A tricky part of the job-seeking process is determining the right amount of contact to have with a recruiter. When should you follow up? And how? No one wants to be a pest, but at the same time, you don’t want to risk being forgotten either. Truly, there is no way to definitively say one way or another is better. It really comes down to the situation and your approach.
If you are working in a temporary job and the recruiter or firm you are working with encourages you to check in frequently, then follow their instructions. If you’re browsing – maybe looking to make a move in the next year, maybe a monthly or quarterly “check-in” is plenty. Have this conversation and understand how you will develop a relationship with a recruiter.
Unemployed and need a job today?
This relationship will include regular contact – often weekly, but in a hot job market, it could be more frequent. A recruiter will contact a candidate immediately if an employer is ready to schedule an interview or additional information is needed. If the recruiter says they won’t have any feedback or other information until X day, no reason to call and “check-in” prior to that.

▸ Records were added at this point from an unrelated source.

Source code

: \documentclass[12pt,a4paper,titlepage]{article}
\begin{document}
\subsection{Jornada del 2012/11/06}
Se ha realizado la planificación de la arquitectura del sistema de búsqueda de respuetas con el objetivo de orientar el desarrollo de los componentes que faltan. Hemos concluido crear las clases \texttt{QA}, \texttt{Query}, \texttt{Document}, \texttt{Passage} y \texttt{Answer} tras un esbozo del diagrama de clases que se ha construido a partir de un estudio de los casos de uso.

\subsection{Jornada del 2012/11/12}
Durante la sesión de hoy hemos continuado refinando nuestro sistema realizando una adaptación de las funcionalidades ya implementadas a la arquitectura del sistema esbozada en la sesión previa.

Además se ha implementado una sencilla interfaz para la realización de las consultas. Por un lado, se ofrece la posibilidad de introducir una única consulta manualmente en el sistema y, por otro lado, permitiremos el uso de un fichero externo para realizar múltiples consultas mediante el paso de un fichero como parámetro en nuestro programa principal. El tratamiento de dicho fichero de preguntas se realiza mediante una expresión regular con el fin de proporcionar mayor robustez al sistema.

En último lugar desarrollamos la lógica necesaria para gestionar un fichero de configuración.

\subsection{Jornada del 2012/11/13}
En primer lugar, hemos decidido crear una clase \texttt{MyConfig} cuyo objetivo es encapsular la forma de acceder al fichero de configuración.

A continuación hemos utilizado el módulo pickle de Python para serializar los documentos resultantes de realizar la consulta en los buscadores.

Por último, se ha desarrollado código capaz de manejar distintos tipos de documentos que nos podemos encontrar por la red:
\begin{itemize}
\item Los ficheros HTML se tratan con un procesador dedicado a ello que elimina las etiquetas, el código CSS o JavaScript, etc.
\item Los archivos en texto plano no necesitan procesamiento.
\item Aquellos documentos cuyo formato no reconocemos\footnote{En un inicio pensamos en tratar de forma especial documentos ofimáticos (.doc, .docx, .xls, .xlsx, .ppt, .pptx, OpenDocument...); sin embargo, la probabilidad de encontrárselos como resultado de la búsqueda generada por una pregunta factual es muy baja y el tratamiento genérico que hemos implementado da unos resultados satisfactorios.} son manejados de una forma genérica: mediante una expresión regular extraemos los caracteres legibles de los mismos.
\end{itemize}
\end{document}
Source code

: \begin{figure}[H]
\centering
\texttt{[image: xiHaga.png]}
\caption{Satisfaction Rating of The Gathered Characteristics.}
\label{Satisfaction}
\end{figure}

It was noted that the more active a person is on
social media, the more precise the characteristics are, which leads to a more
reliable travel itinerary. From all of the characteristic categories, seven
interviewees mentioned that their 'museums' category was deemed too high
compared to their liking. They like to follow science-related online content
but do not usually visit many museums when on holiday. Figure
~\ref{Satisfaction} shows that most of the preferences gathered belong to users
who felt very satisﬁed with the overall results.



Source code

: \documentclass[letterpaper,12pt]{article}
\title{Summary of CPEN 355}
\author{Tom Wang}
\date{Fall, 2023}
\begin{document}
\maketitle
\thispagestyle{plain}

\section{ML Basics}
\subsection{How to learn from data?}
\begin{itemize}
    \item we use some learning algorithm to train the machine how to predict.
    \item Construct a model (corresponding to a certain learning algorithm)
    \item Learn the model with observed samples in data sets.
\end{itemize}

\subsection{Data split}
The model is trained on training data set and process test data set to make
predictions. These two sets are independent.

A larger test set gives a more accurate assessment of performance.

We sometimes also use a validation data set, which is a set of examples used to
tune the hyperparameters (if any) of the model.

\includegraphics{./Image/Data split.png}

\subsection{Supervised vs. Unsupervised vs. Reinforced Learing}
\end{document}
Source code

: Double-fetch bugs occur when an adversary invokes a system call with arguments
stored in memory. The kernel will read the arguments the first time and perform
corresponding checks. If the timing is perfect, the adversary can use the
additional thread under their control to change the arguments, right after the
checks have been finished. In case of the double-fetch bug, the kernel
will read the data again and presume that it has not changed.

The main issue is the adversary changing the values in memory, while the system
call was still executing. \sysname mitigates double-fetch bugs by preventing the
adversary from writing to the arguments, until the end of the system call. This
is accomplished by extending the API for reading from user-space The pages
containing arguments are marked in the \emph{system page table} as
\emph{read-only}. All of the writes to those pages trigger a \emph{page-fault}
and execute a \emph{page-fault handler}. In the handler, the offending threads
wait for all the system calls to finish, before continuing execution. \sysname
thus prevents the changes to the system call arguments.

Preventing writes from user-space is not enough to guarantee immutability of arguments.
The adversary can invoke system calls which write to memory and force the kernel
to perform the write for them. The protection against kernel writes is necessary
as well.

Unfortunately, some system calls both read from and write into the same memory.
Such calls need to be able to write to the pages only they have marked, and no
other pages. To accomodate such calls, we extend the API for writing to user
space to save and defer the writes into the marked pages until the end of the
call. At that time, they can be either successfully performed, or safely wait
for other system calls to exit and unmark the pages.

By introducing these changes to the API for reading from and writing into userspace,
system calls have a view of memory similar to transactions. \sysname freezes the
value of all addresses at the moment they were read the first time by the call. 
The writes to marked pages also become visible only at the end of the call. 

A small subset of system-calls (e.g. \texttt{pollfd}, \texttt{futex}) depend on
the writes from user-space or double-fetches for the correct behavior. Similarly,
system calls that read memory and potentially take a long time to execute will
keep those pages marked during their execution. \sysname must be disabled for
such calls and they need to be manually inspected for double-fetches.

It’s also important to keep the recruiter in the loop regarding any applications you’ve sent directly or interviews you have scheduled through your own efforts. Not only to keep from duplicating efforts, it will also let the recruiter know he needs to light a fire under his clients that had expressed interest in your resume.
Currently employed but want to change jobs in the next or moving to the area in the coming months?
Talk with a recruiter about timing and strategy. Some employers need to hire immediately, and others know of a hiring need in 3 or 6 months. Maybe they are bringing on a new practice group in a few months and will need a paralegal and secretary to support this group? They possibly have a big client working on an acquisition in the next year. Hiring Managers want to lay a foundation to build that team.
They are job seekers with a unique request. These are often job seekers that are generally happy in their current job but are interested in hearing about an opportunity to work remotely or lessen their commute. If a distinctive requirement if the only way you’ll consider another job, make that clear with the recruiter.
Be clear in your job search requirements, discuss a plan regarding future communication, keep the recruiter in the loop with regards to your own search efforts or any other change to your candidacy and let’s find you a new job!